As for the ethical issue, I cannot fathom a more humane way to harvest my bison. Make no mistake: They are produced for their meat, just like the thousands of cattle in this state. But their harvest is performed in their natural setting, and we've never wounded an animal and then left him to go off and die an agonizing death.
We don't have to rile them up to get them into a chute, and we don't have to prolong their agony by hauling them in a trailer. They are treated just as humanely as I can treat them as a producer, or I wouldn't be in this business.
One hundred percent of my guests are nonresident hunters. I think that is what the “beef” is about in this debate. This legislation is just another way to keep nonresidents from coming to North Dakota.
The nonresident issue
Let's be direct: Some people are worried that while they're here, these hunters may shoot a duck or two. It's true, they buy the appropriate licenses and, during the season, they do hunt other species. Thus, this legislation.
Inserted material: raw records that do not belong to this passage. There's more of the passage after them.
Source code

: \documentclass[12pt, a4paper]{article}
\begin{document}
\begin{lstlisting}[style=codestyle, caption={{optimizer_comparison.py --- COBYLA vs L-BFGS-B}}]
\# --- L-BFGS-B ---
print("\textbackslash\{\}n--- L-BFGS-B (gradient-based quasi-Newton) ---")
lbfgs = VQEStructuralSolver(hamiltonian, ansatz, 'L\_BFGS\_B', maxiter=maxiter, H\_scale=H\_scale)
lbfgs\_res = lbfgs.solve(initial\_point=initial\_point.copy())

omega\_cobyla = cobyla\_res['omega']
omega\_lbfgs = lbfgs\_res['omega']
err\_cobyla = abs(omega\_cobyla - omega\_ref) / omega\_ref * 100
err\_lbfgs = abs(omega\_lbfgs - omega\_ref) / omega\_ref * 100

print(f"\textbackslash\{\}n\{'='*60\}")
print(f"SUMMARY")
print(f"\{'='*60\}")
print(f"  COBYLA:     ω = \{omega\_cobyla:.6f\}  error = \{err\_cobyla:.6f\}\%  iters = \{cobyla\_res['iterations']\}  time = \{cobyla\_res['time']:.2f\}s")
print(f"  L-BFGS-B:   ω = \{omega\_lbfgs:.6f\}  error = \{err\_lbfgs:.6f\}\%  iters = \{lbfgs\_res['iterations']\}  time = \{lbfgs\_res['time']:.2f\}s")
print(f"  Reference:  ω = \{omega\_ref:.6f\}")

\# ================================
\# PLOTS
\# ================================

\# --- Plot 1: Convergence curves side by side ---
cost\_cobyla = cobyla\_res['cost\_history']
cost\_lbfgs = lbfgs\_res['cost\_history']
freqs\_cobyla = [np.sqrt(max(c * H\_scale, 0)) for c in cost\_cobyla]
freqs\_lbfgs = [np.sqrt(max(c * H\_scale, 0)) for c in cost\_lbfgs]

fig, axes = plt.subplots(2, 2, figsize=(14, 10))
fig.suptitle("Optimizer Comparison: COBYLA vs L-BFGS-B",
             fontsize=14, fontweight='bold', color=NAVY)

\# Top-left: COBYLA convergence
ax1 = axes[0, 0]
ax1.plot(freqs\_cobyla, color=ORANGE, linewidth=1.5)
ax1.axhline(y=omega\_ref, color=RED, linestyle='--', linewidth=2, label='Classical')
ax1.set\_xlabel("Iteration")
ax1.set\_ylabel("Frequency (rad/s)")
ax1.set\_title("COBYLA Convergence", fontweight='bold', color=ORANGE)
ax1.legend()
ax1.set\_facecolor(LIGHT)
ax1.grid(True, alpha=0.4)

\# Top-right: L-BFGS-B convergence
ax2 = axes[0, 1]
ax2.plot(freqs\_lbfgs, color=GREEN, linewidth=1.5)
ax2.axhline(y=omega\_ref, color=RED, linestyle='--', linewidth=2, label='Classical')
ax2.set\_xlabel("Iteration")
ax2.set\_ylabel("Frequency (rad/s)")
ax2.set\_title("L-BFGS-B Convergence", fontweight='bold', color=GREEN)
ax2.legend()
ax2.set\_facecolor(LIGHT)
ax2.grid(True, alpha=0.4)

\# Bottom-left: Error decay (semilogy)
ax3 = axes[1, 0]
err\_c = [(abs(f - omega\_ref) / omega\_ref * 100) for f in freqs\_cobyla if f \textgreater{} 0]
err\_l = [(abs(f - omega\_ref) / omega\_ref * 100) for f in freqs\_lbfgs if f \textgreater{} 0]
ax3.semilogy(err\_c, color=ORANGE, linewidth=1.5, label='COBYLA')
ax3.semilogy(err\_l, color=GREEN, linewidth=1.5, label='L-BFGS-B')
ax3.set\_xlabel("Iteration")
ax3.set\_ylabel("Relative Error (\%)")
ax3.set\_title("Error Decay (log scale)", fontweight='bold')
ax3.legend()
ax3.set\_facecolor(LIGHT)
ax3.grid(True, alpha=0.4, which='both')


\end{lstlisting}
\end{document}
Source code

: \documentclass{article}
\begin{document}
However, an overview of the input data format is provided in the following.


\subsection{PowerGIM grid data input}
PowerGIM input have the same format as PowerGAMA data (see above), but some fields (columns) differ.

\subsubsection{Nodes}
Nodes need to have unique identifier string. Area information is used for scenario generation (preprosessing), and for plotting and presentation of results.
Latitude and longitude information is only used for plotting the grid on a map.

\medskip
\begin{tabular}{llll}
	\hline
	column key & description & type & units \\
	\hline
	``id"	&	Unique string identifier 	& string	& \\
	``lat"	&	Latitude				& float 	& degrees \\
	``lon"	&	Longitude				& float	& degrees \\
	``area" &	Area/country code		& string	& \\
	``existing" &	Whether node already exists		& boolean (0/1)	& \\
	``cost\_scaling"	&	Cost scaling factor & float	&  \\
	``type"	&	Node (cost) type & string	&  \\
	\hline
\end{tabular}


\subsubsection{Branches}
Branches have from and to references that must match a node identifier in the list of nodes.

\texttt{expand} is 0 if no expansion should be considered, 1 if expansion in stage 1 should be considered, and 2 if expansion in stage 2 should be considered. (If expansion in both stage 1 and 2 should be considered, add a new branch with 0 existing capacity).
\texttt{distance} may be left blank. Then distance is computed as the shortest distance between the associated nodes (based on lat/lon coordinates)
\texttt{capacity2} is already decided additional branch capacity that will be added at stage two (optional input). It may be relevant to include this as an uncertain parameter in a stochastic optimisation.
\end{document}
For years, North Dakota encouraged the development of hunting lodges and bed and breakfasts as “value-added” economic development in the state. The state Extension Service held seminars on how to open businesses such as hunting lodges, and MarketPlace even held a seminar titled, “Market Buffalo Hunts on E-Bay.”
They did all this and more with state funds. But now, the state is being asked to actually sponsor the destruction of businesses it advocated?
Mind you, bison hunting would not be banned in this particular legislation because bison are classified as a domestic animal. But we've been through a lot of legislative issues in this state, and I have a hard time believing that the proponents of SB2254 will not find a way to work it so that any type of high-fence hunting is banned.
Please contact your legislators at (888) 635-3447 and ask them to vote no on SB2254. You will be asked by the operator to state your name, address, phone number and one reason why you think it should be voted down. I've given you several.
Krapp owns a bison ranch near Pingree.